In a clearly political and highly controversial decision, Vice President Mike Pence left the Oct. 8 Indianapolis Colts game following the demonstration of protesting players who knelt during the national anthem.
Pence’s actions reflect President Trump’s critical attitude toward the protests and appear to be a direct order from Trump, who tweeted confirmation of his instructions for “Pence to leave (the) stadium if any players kneeled.”
Pence spent taxpayer money to protest players exercising their First Amendment rights, and Hoosiers should not support his stunt.
Both Pence and Trump have expressed their opinions that the national anthem does not simply represent our nation in its entirety but specifically the soldiers that fight for our country.
Pence tweeted that he “will not dignify any event that disrespects our soldiers, our flag or our National Anthem.”
The Indiana branch of the American Legion, a local veterans group composed of 84,000 members, agreed with Pence’s actions. It said, “Kneeling during the National Anthem and not paying respects to the flag is offensive to many in the veterans community.”
There are, of course, plenty who disagree. Eric Reid, a player for the San Francisco 49ers, told the press that he has “the utmost respect for the military, for the anthem, for the flag” and has several family members in the military, but his decision to kneel “is about systemic oppression that has been rampant in this country.”
Confusion about the nature of the protest is not the only reason why Pence is receiving criticism. Many are also concerned about the taxpayer money Pence used to attend the game.
Travel expenses to and from Indianapolis are approximately $242,500, too much money for what critics view as a political stunt. This number does not include security expenses.
It is necessary, and even admirable, for elected officials to be consistent with the beliefs that got them elected. However, Pence and Trump have made their points clear, and continuous reiteration of these points in this manner is proving to be unhelpful.
The Editorial Board feels it is not enough for Pence to acknowledge that “everybody’s entitled to their opinion” – especially when he and Trump are treating the players’ opinions as invalid.
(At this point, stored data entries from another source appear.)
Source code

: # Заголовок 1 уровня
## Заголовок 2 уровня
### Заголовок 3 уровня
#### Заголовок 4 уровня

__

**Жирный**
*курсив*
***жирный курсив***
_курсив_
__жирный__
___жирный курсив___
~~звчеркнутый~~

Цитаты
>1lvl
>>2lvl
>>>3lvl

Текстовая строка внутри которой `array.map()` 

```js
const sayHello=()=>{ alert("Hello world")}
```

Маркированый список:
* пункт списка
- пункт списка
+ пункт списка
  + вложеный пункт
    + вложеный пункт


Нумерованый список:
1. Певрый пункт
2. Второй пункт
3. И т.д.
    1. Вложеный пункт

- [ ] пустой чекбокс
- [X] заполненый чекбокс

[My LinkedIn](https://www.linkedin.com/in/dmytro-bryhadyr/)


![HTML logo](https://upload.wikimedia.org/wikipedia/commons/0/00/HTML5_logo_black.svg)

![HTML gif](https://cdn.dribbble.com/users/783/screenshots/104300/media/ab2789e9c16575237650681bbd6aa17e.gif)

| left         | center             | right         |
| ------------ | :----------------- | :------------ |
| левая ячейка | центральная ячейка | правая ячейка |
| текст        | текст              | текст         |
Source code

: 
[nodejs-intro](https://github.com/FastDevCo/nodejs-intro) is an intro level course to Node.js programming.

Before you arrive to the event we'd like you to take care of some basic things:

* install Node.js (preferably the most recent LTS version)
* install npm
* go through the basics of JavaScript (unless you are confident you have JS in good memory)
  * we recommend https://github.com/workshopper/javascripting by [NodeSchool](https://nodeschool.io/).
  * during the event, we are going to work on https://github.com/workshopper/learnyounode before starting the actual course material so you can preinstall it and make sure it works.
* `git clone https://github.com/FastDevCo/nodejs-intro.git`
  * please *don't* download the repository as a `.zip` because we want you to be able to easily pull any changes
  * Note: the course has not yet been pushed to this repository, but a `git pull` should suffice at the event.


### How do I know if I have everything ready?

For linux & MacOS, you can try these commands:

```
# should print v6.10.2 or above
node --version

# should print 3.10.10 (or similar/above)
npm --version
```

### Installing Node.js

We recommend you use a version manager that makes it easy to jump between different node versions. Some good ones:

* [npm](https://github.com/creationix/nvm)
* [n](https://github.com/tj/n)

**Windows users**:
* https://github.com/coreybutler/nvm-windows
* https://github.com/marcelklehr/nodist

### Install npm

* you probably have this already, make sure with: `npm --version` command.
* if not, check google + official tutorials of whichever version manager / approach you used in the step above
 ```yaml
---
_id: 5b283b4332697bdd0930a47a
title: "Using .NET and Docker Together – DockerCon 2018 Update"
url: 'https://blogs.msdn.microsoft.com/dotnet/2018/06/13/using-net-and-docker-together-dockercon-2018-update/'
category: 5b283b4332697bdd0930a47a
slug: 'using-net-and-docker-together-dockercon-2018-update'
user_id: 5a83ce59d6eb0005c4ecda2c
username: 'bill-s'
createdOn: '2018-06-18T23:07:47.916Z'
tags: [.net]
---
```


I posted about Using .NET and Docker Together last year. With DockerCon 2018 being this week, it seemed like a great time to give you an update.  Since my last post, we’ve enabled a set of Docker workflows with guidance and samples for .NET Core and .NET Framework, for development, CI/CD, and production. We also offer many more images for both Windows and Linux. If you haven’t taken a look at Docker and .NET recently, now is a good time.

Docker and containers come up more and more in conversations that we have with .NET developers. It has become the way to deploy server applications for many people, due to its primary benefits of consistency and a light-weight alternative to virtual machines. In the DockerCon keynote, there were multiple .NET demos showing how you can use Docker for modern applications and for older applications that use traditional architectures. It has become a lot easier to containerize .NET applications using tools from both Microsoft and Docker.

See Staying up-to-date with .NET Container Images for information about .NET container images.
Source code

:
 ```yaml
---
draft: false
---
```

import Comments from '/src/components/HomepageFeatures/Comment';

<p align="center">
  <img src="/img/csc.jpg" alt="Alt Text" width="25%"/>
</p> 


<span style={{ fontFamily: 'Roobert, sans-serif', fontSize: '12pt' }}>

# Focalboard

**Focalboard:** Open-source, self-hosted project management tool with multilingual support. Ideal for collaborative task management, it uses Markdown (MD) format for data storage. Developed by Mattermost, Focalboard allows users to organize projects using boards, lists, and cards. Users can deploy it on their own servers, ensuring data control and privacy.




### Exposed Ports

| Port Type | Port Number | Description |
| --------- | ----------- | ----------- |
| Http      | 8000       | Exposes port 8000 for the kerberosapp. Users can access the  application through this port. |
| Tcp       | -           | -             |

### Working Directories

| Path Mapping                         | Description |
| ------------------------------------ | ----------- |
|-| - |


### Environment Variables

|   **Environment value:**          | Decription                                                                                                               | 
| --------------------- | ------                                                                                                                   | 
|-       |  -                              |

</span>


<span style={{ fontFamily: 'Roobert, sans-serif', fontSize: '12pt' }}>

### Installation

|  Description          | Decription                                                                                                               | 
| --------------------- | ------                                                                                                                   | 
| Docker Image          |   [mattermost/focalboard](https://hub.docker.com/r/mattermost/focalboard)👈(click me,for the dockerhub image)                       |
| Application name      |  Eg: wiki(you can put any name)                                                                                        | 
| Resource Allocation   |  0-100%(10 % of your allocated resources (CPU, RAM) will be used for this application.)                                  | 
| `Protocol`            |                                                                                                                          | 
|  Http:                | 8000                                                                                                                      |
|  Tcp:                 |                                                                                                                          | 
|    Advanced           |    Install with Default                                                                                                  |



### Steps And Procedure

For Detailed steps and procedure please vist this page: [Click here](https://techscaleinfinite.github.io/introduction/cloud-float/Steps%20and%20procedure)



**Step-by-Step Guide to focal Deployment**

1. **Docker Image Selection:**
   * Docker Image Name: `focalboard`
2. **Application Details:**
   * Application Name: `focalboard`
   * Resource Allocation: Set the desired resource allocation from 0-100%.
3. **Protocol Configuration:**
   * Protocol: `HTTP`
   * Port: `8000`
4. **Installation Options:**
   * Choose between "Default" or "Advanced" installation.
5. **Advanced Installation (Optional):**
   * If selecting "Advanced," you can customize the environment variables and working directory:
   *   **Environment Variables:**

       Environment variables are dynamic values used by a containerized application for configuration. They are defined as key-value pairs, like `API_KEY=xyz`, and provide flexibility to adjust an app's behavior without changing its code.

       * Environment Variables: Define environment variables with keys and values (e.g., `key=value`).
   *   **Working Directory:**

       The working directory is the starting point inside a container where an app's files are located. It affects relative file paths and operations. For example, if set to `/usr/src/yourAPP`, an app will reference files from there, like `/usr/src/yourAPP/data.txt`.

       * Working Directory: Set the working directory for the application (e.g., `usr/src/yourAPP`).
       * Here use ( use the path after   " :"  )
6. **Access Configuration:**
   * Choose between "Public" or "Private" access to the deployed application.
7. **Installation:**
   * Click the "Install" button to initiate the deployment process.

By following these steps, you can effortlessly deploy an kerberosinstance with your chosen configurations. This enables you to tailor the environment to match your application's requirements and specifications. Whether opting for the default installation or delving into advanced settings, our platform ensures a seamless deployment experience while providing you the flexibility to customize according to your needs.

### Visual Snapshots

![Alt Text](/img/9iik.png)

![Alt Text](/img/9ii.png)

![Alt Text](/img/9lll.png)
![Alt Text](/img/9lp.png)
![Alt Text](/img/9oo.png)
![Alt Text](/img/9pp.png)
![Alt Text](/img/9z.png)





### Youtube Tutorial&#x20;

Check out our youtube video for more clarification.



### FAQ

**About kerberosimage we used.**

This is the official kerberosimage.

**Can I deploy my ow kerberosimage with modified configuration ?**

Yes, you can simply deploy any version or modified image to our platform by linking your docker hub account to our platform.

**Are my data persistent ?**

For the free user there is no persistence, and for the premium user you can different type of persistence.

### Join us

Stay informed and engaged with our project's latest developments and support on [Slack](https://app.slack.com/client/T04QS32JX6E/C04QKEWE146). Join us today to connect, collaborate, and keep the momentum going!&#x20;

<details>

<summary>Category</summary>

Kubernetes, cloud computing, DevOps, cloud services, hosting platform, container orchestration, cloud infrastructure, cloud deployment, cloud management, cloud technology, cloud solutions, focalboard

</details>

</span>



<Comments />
The players' stance on racial injustice is perfectly legitimate.
The time has come for our nation’s highest-ranking public servants to recognize that their actions are not serving the public and are instead impeding progress on a critical social issue.
The problems that kneeling players are calling attention to are real ones, and they deserve sincere consideration. After all, black Americans make up 25 percent of people killed by police this year, despite making up only 13 percent of the population.
Historically, black Americans are three times more likely than white Americans to be killed by police.
Pence claimed in a tweet that he doesn’t “think it’s too much to ask NFL players to respect the Flag and our National Anthem.” Well, Mr. Pence, we don’t think it’s too much to ask that you address the needs of your constituents.
We do not need any more stubborn stunts or petty refusals from the men elected to lead us. What we do need are serious reforms to our criminal justice system and empathetic solidarity for those affected by racial violence.